By the time Tommy and Emma were both at school I was becoming desperate to return to my art. At the same time we had begun to feel the need to move out of London and find more space for all the family. We were aware that the surge in property prices had made it possible to exchange a small terraced Victorian house in Battersea for a substantial property in the country and started looking for somewhere in Dorset. We ended up at Abbotts Wootton in the depths of the Marshwood Vale not knowing a soul within fifty miles. Despite the beautiful surroundings it was difficult and strange at first, but after a while we acquired a great circle of friends and it proved a magical place for the children to grow up. Now after twenty-two years I can’t imagine life anywhere else. Our children have grown up and left home but often return to spend time here. They are both free spirits and have spent much of their adult lives abroad. Tommy is now married and works as a freelance journalist in Africa and the Middle East, and Emma is an artist who has recently travelled to Mongolia and back on a Vespa!

Before we left London I had tentatively returned to working as an artist and had already accepted a few commissions for portrait sculptures and the odd mural. I had also begun to wind up the decorating business and was giving morning art classes to groups of mothers with school-age children. When we moved to Dorset I immediately set about trying to establish both the sculpture and some classes in our new home. Gradually by word of mouth two new businesses emerged and developed, and together with Johnny’s business importing ceramic pottery from Sicily, they have formed the basis of our life here ever since.

Apart from my family, my two passions in life are my art and my garden.

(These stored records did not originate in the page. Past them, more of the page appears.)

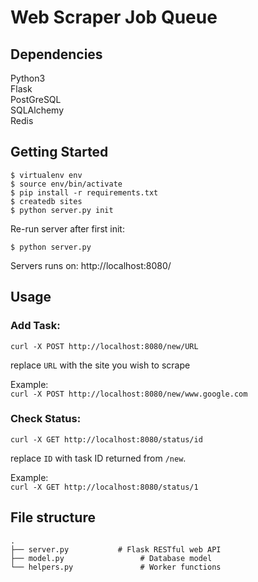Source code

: # Web Scraper Job Queue

## Dependencies

Python3  
Flask  
PostGreSQL  
SQLAlchemy  
Redis  

## Getting Started

    $ virtualenv env
    $ source env/bin/activate
    $ pip install -r requirements.txt
    $ createdb sites
    $ python server.py init

Re-run server after first init:

    $ python server.py

Servers runs on: http://localhost:8080/

## Usage

### Add Task:
`curl -X POST http://localhost:8080/new/URL`

replace `URL` with the site you wish to scrape

Example:  
`curl -X POST http://localhost:8080/new/www.google.com`   

### Check Status:
`curl -X GET http://localhost:8080/status/id`

replace `ID` with task ID returned from `/new`.

Example:  
`curl -X GET http://localhost:8080/status/1`   

## File structure

    .
    ├── server.py 			# Flask RESTful web API
    ├── model.py          	 	 # Database model
    └── helpers.py           	 # Worker functions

I regard myself as extremely lucky to have had the chance to satisfy my creative side in so many ways and to have the use of such a spacious studio. It would be impossible without it to produce such large sculptures, or to have all the classes and courses which I now give. Being an artist of any kind can be a solitary and introspective business, but the regular art classes provide company and a refreshing break. It gives me huge pleasure to help people develop their talents and I firmly believe that everyone has within them the ability to sculpt and to draw, but few people have the opportunity or find the time to discover it.’